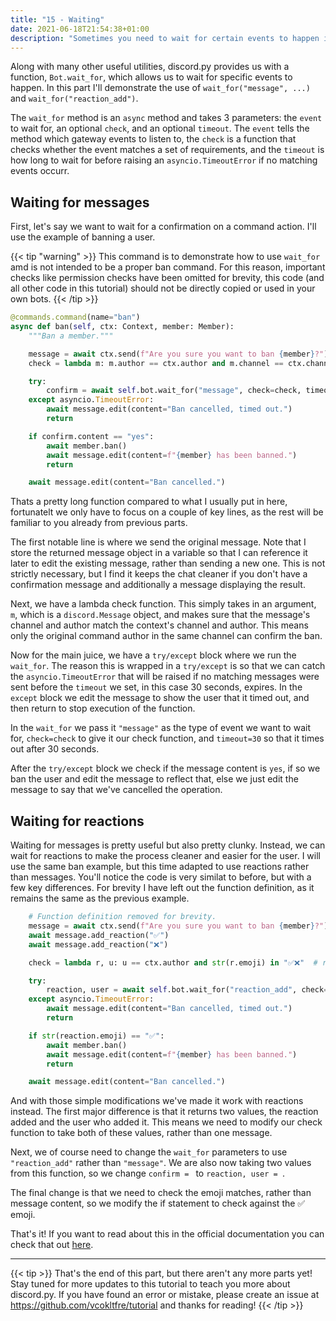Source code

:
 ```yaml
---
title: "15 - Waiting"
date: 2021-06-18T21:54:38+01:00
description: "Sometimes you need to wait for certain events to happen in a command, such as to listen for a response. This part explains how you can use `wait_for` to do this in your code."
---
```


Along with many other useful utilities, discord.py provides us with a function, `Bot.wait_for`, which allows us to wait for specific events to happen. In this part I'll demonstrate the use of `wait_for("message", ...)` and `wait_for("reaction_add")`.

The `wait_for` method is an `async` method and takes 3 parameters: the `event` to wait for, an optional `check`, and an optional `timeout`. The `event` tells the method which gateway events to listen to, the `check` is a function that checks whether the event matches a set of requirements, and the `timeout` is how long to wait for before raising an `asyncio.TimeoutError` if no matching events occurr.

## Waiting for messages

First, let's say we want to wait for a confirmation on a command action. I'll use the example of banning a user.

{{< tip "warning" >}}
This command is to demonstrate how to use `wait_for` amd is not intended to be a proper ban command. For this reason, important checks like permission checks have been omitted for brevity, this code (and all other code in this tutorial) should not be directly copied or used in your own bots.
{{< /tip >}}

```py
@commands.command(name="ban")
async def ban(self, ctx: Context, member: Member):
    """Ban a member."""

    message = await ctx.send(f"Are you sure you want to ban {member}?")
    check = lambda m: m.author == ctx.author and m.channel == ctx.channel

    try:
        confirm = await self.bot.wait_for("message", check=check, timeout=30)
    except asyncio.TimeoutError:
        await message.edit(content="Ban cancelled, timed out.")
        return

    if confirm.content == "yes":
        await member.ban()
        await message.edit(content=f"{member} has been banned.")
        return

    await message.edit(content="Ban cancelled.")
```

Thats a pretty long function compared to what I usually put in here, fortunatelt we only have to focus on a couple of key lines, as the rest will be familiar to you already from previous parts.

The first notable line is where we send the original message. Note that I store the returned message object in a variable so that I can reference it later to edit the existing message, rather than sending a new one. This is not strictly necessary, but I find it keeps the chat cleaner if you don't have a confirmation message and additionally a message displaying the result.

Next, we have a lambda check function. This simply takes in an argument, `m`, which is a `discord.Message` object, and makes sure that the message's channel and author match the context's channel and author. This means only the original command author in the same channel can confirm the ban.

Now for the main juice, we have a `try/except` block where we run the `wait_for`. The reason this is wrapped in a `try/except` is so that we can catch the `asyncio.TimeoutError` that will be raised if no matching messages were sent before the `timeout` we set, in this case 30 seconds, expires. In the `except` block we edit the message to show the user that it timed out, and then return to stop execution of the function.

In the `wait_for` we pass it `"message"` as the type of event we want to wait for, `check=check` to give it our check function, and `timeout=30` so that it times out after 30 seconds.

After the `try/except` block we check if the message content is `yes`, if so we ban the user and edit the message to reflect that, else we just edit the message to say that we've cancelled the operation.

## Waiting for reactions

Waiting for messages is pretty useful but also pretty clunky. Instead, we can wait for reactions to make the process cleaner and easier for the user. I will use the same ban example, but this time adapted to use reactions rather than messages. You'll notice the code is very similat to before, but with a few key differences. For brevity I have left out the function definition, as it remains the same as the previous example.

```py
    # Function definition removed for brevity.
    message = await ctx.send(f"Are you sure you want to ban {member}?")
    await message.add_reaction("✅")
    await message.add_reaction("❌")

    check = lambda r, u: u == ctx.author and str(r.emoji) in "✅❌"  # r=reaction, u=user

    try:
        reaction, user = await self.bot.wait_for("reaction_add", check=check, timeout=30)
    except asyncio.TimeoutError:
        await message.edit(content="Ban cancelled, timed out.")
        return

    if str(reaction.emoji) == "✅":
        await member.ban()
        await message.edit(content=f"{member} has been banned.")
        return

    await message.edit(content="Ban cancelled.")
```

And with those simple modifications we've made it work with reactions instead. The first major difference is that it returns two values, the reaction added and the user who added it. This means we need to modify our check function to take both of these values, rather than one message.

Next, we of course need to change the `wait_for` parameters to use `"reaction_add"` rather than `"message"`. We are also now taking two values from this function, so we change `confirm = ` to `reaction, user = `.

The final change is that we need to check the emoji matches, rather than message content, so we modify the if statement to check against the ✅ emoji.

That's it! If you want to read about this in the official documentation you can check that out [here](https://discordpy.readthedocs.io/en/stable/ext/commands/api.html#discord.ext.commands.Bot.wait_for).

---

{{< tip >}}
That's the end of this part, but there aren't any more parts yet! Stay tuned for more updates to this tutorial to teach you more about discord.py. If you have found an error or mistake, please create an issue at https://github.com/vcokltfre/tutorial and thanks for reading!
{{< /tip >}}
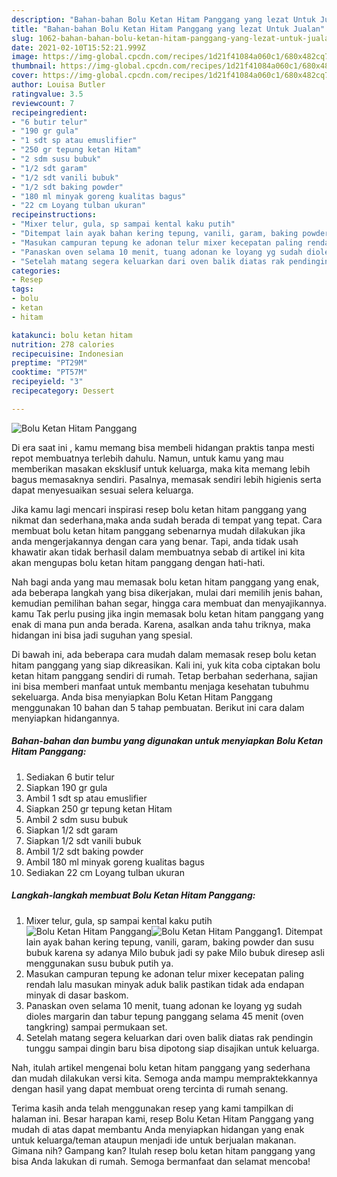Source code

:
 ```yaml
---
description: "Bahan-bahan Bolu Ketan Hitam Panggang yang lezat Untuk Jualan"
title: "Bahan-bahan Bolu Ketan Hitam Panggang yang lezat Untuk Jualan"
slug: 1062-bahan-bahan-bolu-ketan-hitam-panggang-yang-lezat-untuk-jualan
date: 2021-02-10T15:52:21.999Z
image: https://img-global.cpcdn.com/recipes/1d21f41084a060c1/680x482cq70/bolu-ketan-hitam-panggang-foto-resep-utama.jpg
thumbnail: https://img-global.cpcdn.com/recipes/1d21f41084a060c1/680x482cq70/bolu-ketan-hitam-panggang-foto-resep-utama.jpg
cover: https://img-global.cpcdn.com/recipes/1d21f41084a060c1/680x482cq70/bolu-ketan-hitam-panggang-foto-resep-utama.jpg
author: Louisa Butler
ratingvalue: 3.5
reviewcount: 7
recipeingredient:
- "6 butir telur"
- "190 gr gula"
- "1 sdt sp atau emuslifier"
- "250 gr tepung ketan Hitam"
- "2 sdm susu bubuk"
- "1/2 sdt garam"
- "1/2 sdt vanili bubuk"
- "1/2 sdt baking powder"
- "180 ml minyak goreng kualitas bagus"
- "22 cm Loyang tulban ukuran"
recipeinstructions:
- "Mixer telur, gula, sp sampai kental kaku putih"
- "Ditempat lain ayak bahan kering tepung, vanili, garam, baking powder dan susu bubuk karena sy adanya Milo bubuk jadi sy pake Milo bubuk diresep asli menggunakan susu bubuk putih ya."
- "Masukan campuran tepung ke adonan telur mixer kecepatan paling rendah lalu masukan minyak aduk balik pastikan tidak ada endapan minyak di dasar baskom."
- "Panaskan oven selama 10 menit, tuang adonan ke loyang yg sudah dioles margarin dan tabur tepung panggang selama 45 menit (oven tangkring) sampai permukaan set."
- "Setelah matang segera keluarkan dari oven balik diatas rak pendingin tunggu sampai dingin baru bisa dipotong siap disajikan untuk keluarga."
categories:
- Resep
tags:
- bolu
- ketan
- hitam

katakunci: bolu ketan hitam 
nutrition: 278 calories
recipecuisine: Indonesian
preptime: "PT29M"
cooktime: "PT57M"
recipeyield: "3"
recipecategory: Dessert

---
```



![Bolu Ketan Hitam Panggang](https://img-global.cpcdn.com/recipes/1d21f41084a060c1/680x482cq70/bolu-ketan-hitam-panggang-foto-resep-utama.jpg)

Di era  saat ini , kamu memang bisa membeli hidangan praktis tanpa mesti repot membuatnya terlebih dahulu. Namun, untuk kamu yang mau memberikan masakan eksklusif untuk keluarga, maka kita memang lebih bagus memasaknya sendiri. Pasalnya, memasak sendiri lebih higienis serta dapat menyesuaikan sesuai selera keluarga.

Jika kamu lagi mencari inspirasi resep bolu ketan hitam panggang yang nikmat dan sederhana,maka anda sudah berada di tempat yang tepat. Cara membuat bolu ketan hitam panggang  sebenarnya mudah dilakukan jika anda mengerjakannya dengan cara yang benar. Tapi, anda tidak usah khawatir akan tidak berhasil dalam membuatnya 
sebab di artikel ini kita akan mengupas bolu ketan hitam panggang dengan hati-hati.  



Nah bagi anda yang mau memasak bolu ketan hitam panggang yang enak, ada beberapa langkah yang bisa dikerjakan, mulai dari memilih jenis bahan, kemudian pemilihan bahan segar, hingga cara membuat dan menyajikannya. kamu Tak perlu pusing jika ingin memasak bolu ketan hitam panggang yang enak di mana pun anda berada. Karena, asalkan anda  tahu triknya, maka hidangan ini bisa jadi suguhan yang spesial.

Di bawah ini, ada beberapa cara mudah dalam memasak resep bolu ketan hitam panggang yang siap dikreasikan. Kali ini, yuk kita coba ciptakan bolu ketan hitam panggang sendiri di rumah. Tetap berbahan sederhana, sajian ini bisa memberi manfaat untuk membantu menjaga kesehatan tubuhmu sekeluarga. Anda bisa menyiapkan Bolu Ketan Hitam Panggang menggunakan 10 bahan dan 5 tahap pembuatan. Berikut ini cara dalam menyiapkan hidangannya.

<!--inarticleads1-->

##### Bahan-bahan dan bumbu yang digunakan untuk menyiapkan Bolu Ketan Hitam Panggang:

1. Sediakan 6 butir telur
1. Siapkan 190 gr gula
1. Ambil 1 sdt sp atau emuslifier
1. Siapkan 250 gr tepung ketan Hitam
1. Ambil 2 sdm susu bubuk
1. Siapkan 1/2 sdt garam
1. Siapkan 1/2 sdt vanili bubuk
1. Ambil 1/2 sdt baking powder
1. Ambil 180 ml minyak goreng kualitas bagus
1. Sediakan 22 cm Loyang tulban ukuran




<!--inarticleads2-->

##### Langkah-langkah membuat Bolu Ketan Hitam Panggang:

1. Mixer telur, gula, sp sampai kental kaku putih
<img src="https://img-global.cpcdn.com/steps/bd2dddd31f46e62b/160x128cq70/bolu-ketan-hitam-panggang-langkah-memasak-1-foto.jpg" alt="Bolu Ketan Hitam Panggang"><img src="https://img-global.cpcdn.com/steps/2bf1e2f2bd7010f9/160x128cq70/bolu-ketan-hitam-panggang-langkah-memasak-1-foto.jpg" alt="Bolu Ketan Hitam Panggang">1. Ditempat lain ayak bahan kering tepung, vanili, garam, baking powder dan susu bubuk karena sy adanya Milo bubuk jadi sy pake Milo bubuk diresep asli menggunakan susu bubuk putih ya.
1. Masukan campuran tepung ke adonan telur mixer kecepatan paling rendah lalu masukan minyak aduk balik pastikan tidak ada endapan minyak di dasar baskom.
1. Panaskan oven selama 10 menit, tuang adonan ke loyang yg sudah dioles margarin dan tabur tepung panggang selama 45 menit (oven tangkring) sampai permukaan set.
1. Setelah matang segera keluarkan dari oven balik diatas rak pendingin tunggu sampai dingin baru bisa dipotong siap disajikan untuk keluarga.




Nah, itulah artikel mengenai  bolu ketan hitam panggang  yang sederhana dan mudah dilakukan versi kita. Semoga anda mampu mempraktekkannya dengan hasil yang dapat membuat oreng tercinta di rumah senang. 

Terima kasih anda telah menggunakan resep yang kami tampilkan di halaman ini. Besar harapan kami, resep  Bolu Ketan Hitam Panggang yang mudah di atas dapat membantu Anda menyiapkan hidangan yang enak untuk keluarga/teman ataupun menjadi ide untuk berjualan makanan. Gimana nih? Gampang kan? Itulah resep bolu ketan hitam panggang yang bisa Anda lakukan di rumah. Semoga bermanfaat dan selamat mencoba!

____________________

*Exercise details:* Send back an exact copy of only the lines from the line with "Now for the" up to and including the line with "after 30 seconds." in the data above.

*Solution to the problem:*
Now for the main juice, we have a `try/except` block where we run the `wait_for`. The reason this is wrapped in a `try/except` is so that we can catch the `asyncio.TimeoutError` that will be raised if no matching messages were sent before the `timeout` we set, in this case 30 seconds, expires. In the `except` block we edit the message to show the user that it timed out, and then return to stop execution of the function.

In the `wait_for` we pass it `"message"` as the type of event we want to wait for, `check=check` to give it our check function, and `timeout=30` so that it times out after 30 seconds.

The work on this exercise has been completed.